In this case the use of an inverse to solve the problem is a bad approach. The least squares approach gives better results, as you may see. However, the better solution is to rescale the input values so that x and x^2 are in the same range. One very good scaling is to scale everything between -1 and 1.
One thing you might consider is to try to use NumPy's indexing capabilities.
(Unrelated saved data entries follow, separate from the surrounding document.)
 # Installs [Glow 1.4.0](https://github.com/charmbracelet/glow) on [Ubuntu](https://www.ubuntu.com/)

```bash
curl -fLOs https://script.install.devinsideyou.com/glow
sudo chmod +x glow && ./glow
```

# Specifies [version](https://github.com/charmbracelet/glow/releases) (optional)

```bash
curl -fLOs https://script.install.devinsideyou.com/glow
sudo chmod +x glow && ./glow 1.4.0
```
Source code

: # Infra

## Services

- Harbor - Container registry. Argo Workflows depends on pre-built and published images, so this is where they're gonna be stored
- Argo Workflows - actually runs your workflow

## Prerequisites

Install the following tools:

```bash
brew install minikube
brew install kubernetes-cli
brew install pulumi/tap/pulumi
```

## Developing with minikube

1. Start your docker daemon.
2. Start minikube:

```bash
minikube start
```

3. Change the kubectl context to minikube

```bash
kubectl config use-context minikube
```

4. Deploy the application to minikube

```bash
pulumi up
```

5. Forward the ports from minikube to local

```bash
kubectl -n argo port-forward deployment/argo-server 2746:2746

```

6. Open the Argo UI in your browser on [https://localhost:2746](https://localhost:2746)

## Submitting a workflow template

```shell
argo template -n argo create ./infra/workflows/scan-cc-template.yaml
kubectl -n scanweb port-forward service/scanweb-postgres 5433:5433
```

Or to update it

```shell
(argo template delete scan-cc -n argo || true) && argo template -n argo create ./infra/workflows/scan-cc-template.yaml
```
For example:
cam_x = np.array([i[0] for i in camera_vectors])
is equivalent to:
cam_x = camera_vectors[:,0]
and you may construct your array A this way:
A_matrix = np.column_stack((np.ones_like(cam_x), cam_x, cam_y, cam_x*cam_y, cam_x**2, cam_y**2))
No need to create lists of lists or any loops.
The matrix A_matrix is a 6 by 5 matrix, so A_star is a singular matrix. As a result there is no unique solution, and the result of both programs are correct. This corresponds to the original problem being under-determined, as opposed to over-determined.